--- Data for processing Enclosed Below ---

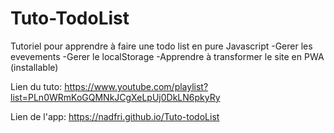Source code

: # Tuto-TodoList
Tutoriel pour apprendre à faire une todo list en pure Javascript
-Gerer les evevements
-Gerer le localStorage
-Apprendre à transformer le site en PWA (installable)

Lien du tuto: https://www.youtube.com/playlist?list=PLn0WRmKoGQMNkJCgXeLpUj0DkLN6pkyRy

Lien de l'app: https://nadfri.github.io/Tuto-todoList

--- End of Enclosed Data for processing ---

**Directions**
This task calls for the records to be copied exactly, without pictures.

**Output for this exercise**
Source code

: # Tuto-TodoList
Tutoriel pour apprendre à faire une todo list en pure Javascript
-Gerer les evevements
-Gerer le localStorage
-Apprendre à transformer le site en PWA (installable)

Lien du tuto: https://www.youtube.com/playlist?list=PLn0WRmKoGQMNkJCgXeLpUj0DkLN6pkyRy

Lien de l'app: https://nadfri.github.io/Tuto-todoList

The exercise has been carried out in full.